25th Secretary of State of South Dakota
- In office 1987–2003
- Governor: George S. Mickelson Walter D. Miller William J. Janklow
- Preceded by: Alice Kundert
- Succeeded by: Chris Nelson

Personal details
- Born: July 16, 1935 Pierre, South Dakota, U.S.
- Died: September 30, 2016 (aged 81)
- Political party: Republican

= Joyce Hazeltine =

American politician

Iola Joyce Hazeltine, known as Joyce Hazeltine, (16 July 1935 - 30 September 2016) was an American politician who was Secretary of State of South Dakota from 1987 until 2003.

==Early life and career==
Hazeltine was born in Pierre on 16 July 1935, and attended Fort Pierre High School. She attained a teaching qualification from Huron College and afterwards went into teaching. In the 1970s, she set up her own business that provided management services.

==Political career==
Hazeltine first ran for elected office as the Republican candidate for Secretary of State of South Dakota in 1974, losing to the Democratic Party's Lorna Herseth.
She then later worked as an official in the South Dakota Legislature, including as secretary of the Senate.
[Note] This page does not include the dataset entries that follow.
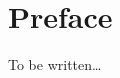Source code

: 
\chapter*{Preface}


To be written\ldots

 
\noindent\textsw{\myLocation, \myTime}


\begin{flushright}
        \Large{\calligra\myName} 
\end{flushright}

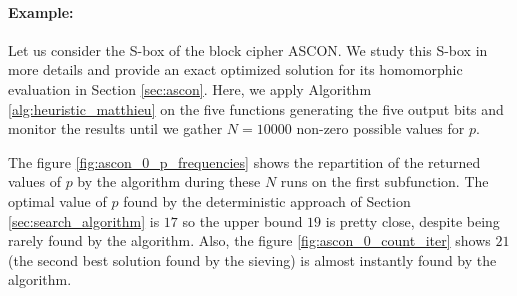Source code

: \paragraph{Example:} Let us consider the \gls{S-box} of the block cipher ASCON. We study this \gls{S-box} in more details and provide an exact optimized solution for its homomorphic evaluation in Section \ref{sec:ascon}. Here, we apply Algorithm \ref{alg:heuristic_matthieu} on the five functions generating the five output bits and monitor the results until we gather $N=10000$ non-zero possible values for $p$.


The figure \ref{fig:ascon_0_p_frequencies} shows the repartition of the returned values of $p$ by the algorithm during these $N$ runs on the first subfunction. The optimal value of $p$ found by the deterministic approach of Section \ref{sec:search_algorithm} is $17$ so the upper bound $19$ is pretty close, despite being rarely found by the algorithm. Also, the figure \ref{fig:ascon_0_count_iter} shows $21$ (the second best solution found by the sieving) is almost instantly found by the algorithm.


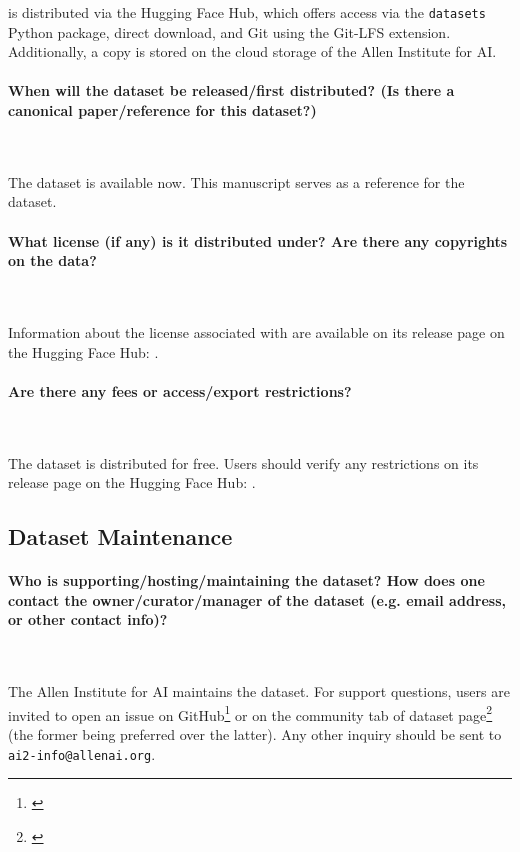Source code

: \dolma is distributed via the Hugging Face Hub, which offers access via the \texttt{datasets}~\citep{Lhoest_Datasets_A_Community_2021} Python package, direct download, and Git using the Git-LFS extension.
Additionally, a copy is stored on the cloud storage of 
the Allen Institute for AI.

\paragraph{When will the dataset be released/first distributed? (Is there a canonical paper/reference for this dataset?)}~

The dataset is available now. 
This manuscript serves as a reference for the dataset.

\paragraph{What license (if any) is it distributed under? Are there any copyrights on the data?}~

Information about the license associated with \dolma are available on its release page on the Hugging Face Hub: \href{https://huggingface.co/datasets/allenai/dolma}{}.

\paragraph{Are there any fees or access/export restrictions?}~

The dataset is distributed for free. 
Users should verify any restrictions on its release page on the Hugging Face Hub: \href{https://huggingface.co/datasets/allenai/dolma}{}.




\subsection{Dataset Maintenance}

\paragraph{Who is supporting/hosting/maintaining the dataset? How does one contact the owner/curator/manager of the dataset (e.g. email address, or other contact info)?}~

The Allen Institute for AI maintains the dataset. 
For support questions, users are invited to open an issue on GitHub\footnote{\href{https://github.com/allenai/dolma/issues}{}} or on the community tab of dataset page\footnote{\href{https://huggingface.co/datasets/allenai/dolma/discussions}{}} (the former being preferred over the latter).
Any other inquiry should be sent to \texttt{ai2-info@allenai.org}.


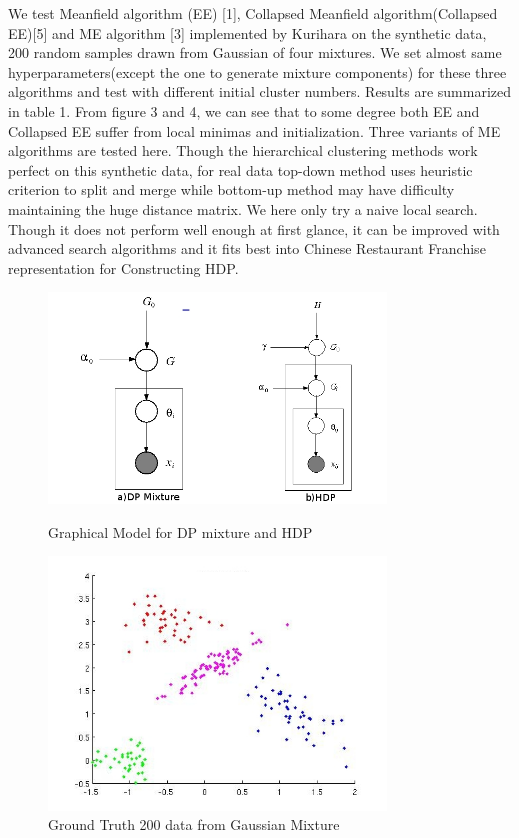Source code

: \documentclass{article}
\begin{document}
We test Meanfield algorithm (EE) [1], Collapsed Meanfield algorithm(Collapsed EE)[5] and ME algorithm [3] implemented by Kurihara on the synthetic data, 200 random samples drawn from Gaussian of four mixtures.
We set almost same hyperparameters(except the one to generate mixture components) for these three algorithms and test with different initial cluster numbers.
Results are summarized in table 1. 
From figure 3 and 4, we can see that to some degree both EE and Collapsed EE suffer from local minimas and initialization.
Three variants of ME algorithms are tested here. Though the hierarchical clustering methods work perfect on this synthetic data, for real data top-down method uses heuristic criterion to split and merge while bottom-up method may have difficulty maintaining the huge distance matrix.
We here only try a naive local search. Though it does not perform well enough at first glance, it can be improved with advanced search algorithms and it fits best into Chinese Restaurant Franchise representation for Constructing HDP.
\begin{figure}[h] 
  \begin{minipage}[b]{0.5\textwidth} 
    \centering 
    \includegraphics[width=0.8\textwidth]{dp.jpg} 
    \caption{Graphical Model for DP mixture and HDP} 
    \label{fig:by:table} 
  \end{minipage}%
  \begin{minipage}[b]{0.5\textwidth} 
    \centering 
    \includegraphics[width=0.8\textwidth]{truth.jpg} 
    \caption{Ground Truth 200 data from Gaussian Mixture} 
    \label{fig:by:table}  
   \end{minipage}%
   \end{figure}
\end{document}

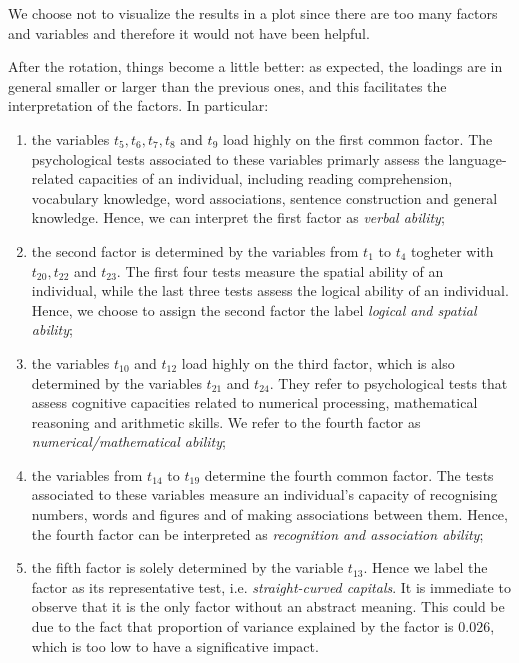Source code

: \documentclass[
]{article}
\theoremstyle{plain}
\begin{document}
We choose not to visualize the results in a plot since there are too
many factors and variables and therefore it would not have been helpful.

After the rotation, things become a little better: as expected, the
loadings are in general smaller or larger than the previous ones, and
this facilitates the interpretation of the factors. In particular:

\begin{enumerate}
    \item 
        the variables $t_5, t_6, t_7, t_8$ and $t_9$ load highly on the first common factor. The psychological tests associated to these variables primarly assess the language-related capacities of an individual, including reading comprehension, vocabulary knowledge, word associations, sentence construction and general knowledge. Hence, we can interpret the first factor as \textit{verbal ability};
    \item 
        the second factor is determined by the variables from $t_1$ to $t_4$ togheter with $t_{20}, t_{22}$ and $t_{23}$. The first four tests measure the spatial ability of an individual, while the last three tests assess the logical ability of an individual. Hence, we choose to assign the second factor the label \textit{logical and spatial ability};
    \item 
        the variables $t_{10}$ and $t_{12}$ load highly on the third factor, which is also determined by the variables $t_{21}$ and $t_{24}$. They refer to psychological tests that assess cognitive capacities related to numerical processing, mathematical reasoning and arithmetic skills. We refer to the fourth factor as \textit{numerical/mathematical ability};
    \item 
        the variables from $t_{14}$ to $t_{19}$ determine the fourth common factor. The tests associated to these variables measure an individual's capacity of recognising  numbers, words and figures and of making associations between them. Hence, the fourth factor can be interpreted as \textit{recognition and association ability}; %
    \item
        the fifth factor is solely determined by the variable $t_{13}$. Hence we label the factor as its representative test, i.e. \textit{straight-curved capitals}. It is immediate to observe that it is the only factor without an abstract meaning. This could be due to the fact that proportion of variance explained by the factor is $0.026$, which is too low to have a significative impact.
\end{enumerate}
\end{document}
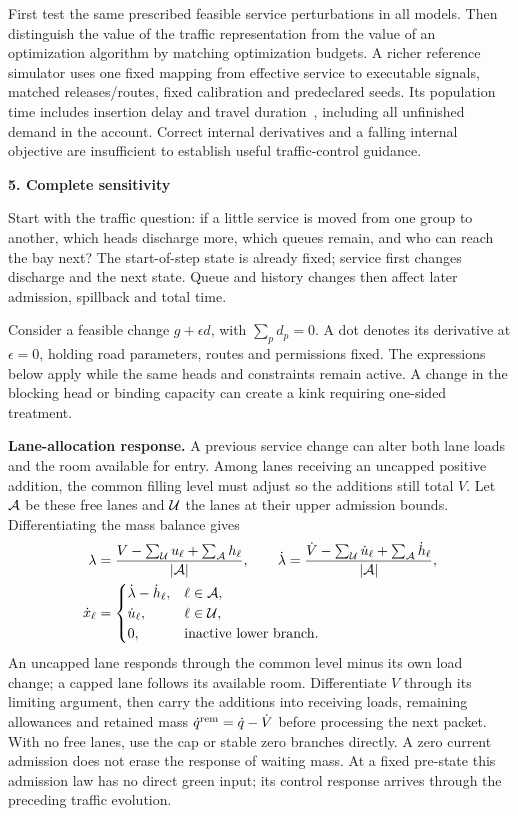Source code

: \documentclass[10pt,a4paper]{article}
\newcommand{\head}[1]{\par\vspace{4pt}\noindent\textbf{#1}\par\nobreak\vspace{1pt}}
\begin{document}
First test the same prescribed feasible service perturbations in all
models. Then distinguish the value of the traffic representation from
the value of an optimization algorithm by matching optimization budgets.
A richer reference simulator uses one fixed mapping from effective
service to executable signals, matched releases/routes, fixed calibration
and predeclared seeds. Its population time includes insertion delay and
travel duration~\cite{sumo}, including all unfinished demand in the account.
Correct internal derivatives and a falling internal objective are
insufficient to establish useful traffic-control guidance.

\head{5. Complete sensitivity}
Start with the traffic question: if a little service is moved from one
group to another, which heads discharge more, which queues remain, and
who can reach the bay next? The start-of-step state is already fixed;
service first changes discharge and the next state. Queue and history
changes then affect later admission, spillback and total time.

Consider a feasible change $g+\epsilon d$, with $\sum_p d_p=0$.
A dot denotes its derivative at $\epsilon=0$, holding road parameters,
routes and permissions fixed. The expressions below apply while the
same heads and constraints remain active. A change in the blocking head
or binding capacity can create a kink requiring one-sided treatment.

\textbf{Lane-allocation response.} A previous service change can alter
both lane loads and the room available for entry. Among lanes receiving
an uncapped positive addition, the common filling level must adjust so
the additions still total $V$. Let ${\cal A}$ be these free lanes and
${\cal U}$ the lanes at their upper admission bounds. Differentiating
the mass balance gives
\begin{align}
 \lambda&=\frac{V-\sum_{\cal U}u_\ell+\sum_{\cal A}h_\ell}
                  {|{\cal A}|},\qquad
 \dot\lambda=\frac{\dot V-\sum_{\cal U}\dot u_\ell+
                                  \sum_{\cal A}\dot h_\ell}
                  {|{\cal A}|},\nonumber\\
 \dot x_\ell&=
 \begin{cases}
 \dot\lambda-\dot h_\ell,&\ell\in{\cal A},\\
 \dot u_\ell,&\ell\in{\cal U},\\
 0,&\text{inactive lower branch}.
 \end{cases}
 \label{eq:compact-allocation-derivative}
\end{align}
An uncapped lane responds through the common level minus its own load
change; a capped lane follows its available room. Differentiate $V$
through its limiting argument, then carry the additions into receiving
loads, remaining allowances and retained mass
$\dot q^{\rm rem}=\dot q-\dot V$ before processing the next packet.
With no free lanes, use the cap or stable zero branches directly.
A zero current admission does not erase the response of waiting mass.
At a fixed pre-state this admission law has no direct green input;
its control response arrives through the preceding traffic evolution.
\end{document}
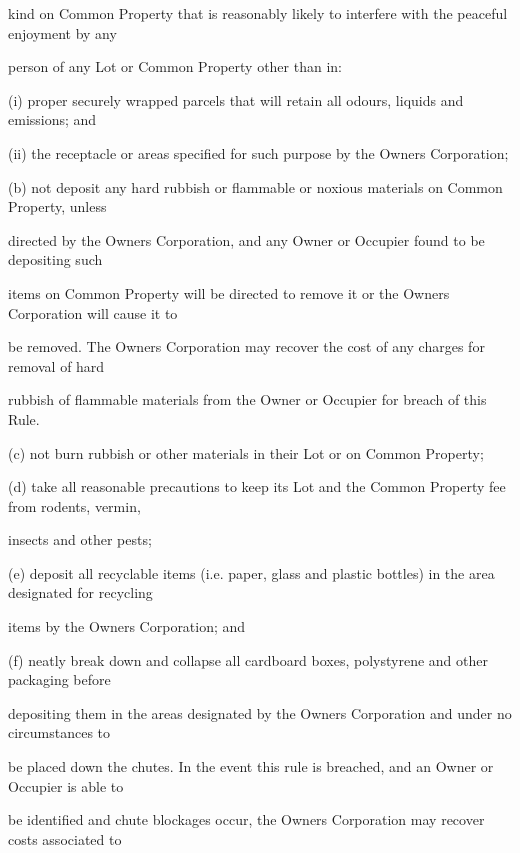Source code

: \documentclass{article}
\begin{document}
{\fontsize{10.02}{1}kind on Common Property that is reasonably likely to interfere with the peaceful enjoyment by any }

{\fontsize{10.02}{1}person of any Lot or Common Property other than in: }

{\fontsize{9.962}{1}(i) proper securely wrapped parcels that will retain all odours, liquids and emissions; and }

{\fontsize{9.962}{1}(ii) the receptacle or areas specified for such purpose by the Owners Corporation; }

{\fontsize{9.962}{1}(b) not deposit any hard rubbish or flammable or noxious materials on Common Property, unless }

{\fontsize{10.02}{1}directed by the Owners Corporation, and any Owner or Occupier found to be depositing such }

{\fontsize{10.02}{1}items on Common Property will be directed to remove it or the Owners Corporation will cause it to }

{\fontsize{10.02}{1}be removed. The Owners Corporation may recover the cost of any charges for removal of hard }

{\fontsize{10.02}{1}rubbish of flammable materials from the Owner or Occupier for breach of this Rule. }

{\fontsize{9.962}{1}(c) not burn rubbish or other materials in their Lot or on Common Property; }

{\fontsize{9.962}{1}(d) take all reasonable precautions to keep its Lot and the Common Property fee from rodents, vermin, }

{\fontsize{10.02}{1}insects and other pests; }

{\fontsize{9.962}{1}(e) deposit all recyclable items (i.e. paper, glass and plastic bottles) in the area designated for recycling }

{\fontsize{10.02}{1}items by the Owners Corporation; and }

{\fontsize{9.962}{1}(f) neatly break down and collapse all cardboard boxes, polystyrene and other packaging before }

{\fontsize{10.02}{1}depositing them in the areas designated by the Owners Corporation and under no circumstances to }

{\fontsize{10.02}{1}be placed down the chutes. In the event this rule is breached, and an Owner or Occupier is able to }

{\fontsize{10.02}{1}be identified and chute blockages occur, the Owners Corporation may recover costs associated to }
\end{document}
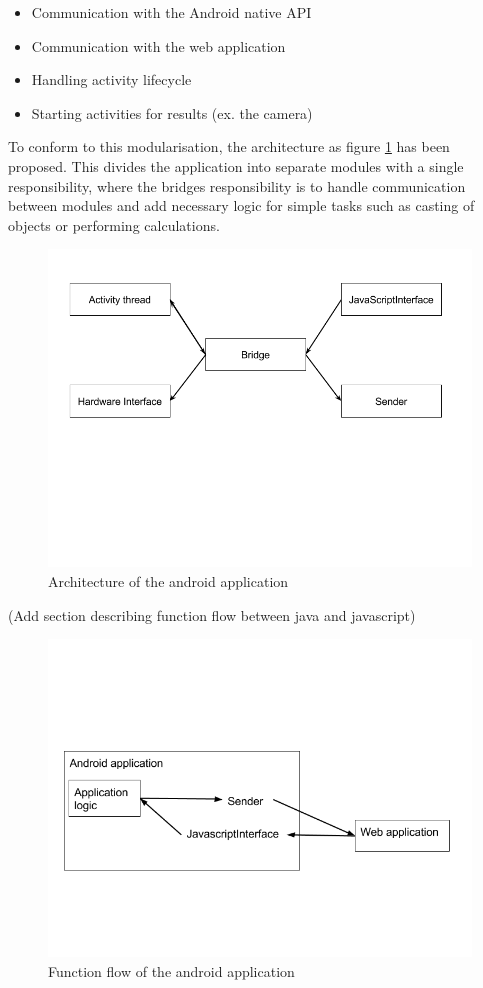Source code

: \documentclass{./tex/cslthse-msc}
\begin{document}
\begin{itemize}
\item Communication with the Android native API
\item Communication with the web application
\item Handling activity lifecycle
\item Starting activities for results (ex. the camera)
\end{itemize}


To conform to this modularisation, the architecture as figure \ref{caption-android-architecture} has been proposed. This divides the application into separate modules with a single responsibility, where the bridges responsibility is to handle communication between modules and add necessary logic for simple tasks such as casting of objects or performing calculations. 


\begin{figure}[ht!]
    \centering
    \includegraphics[width=120mm,natwidth=800,natheight=600]{./img/androidStructure.png}
    \caption{Architecture of the android application\label{caption-android-architecture}}
\end{figure}


(Add section describing function flow between java and javascript)

\begin{figure}[ht!]
    \centering
    \includegraphics[width=120mm,natwidth=720,natheight=540]{./img/androidFlow.png}
    \caption{Function flow of the android application\label{caption-android-flow}}
\end{figure}
\end{document}

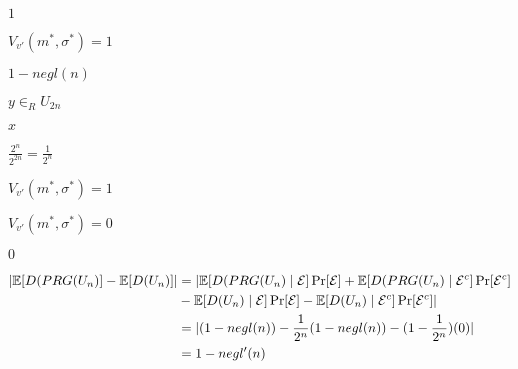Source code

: \documentclass[10pt]{book}
\begin{document}
\begin{mdSnippets}
\begin{mdInlineSnippet}[c4ca4238a0b923820dcc509a6f75849b]%
$1$\end{mdInlineSnippet}%
\begin{mdInlineSnippet}[232d4149a9ef6213e800c018288a3b8b]%
$V_{v'}(m^*,\sigma^*) = 1$\end{mdInlineSnippet}%
\begin{mdInlineSnippet}%
$1 - negl(n)$\end{mdInlineSnippet}%
\begin{mdInlineSnippet}[7d9a1d25e8a561118545918b319c334b]%
$y \in_R U_{2n}$\end{mdInlineSnippet}%
\begin{mdInlineSnippet}[9dd4e461268c8034f5c8564e155c67a6]%
$x$\end{mdInlineSnippet}%
\begin{mdInlineSnippet}[ad1709560735f29c77b9c919a0b3d82e]%
$\frac{2^n}{2^{2n}} = \frac{1}{2^n}$\end{mdInlineSnippet}%
\begin{mdInlineSnippet}[232d4149a9ef6213e800c018288a3b8b]%
$V_{v'}(m^*,\sigma^*) = 1$\end{mdInlineSnippet}%
\begin{mdInlineSnippet}[b21f612b0467f9ffaf1a70941198c740]%
$V_{v'}(m^*,\sigma^*) = 0$\end{mdInlineSnippet}%
\begin{mdInlineSnippet}%
$0$\end{mdInlineSnippet}%
\begin{mdDisplaySnippet}%
\[%
\begin{aligned}
|\E[D(PRG(U_n)] - \E[D(U_n)]| &=  |\E[D(PRG(U_n) \mid \mathcal{E}]\Pr[\mathcal{E}] + \E[D(PRG(U_n) \mid \mathcal{E}^c]\Pr[\mathcal{E}^c] \\
&-\E[D(U_n) \mid \mathcal{E}]\Pr[\mathcal{E}]- \E[D(U_n) \mid \mathcal{E}^c]\Pr[\mathcal{E}^c]| \\
&= |(1-negl(n)) - \frac{1}{2^n}(1 - negl(n)) - (1 - \frac{1}{2^n})(0)| \\
&= 1 - negl'(n)
\end{aligned}
\]%
\end{mdDisplaySnippet}%

\end{mdSnippets}
\end{document}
In 1986, Hazeltine ran again as the Republican candidate for Secretary of State of South Dakota and won, taking office in 1987. She was re-elected for three more terms, serving in the role until 2003, making her the longest serving South Dakota Secretary of State at four terms and 16 years served total.

In 2002, she was term-limited and announced she would not be seeking re-election as Secretary of State and would instead seek to be the Republican candidate in the election for the Commissioner of School and Public Lands. However, she lost her bid for the Republican nomination to Alan Aker at the June Republican Party convention.

==Personal life==
Hazeltine was married to her husband for 60 years and had three children. She was a supporter of the Black Hills Playhouse, becoming its board president in 2007.

She died of cancer on 30 September 2016, aged 81. Following her death, Governor Dennis Daugaard ordered all flags at the state capitol to be flown at half-mast in her honor.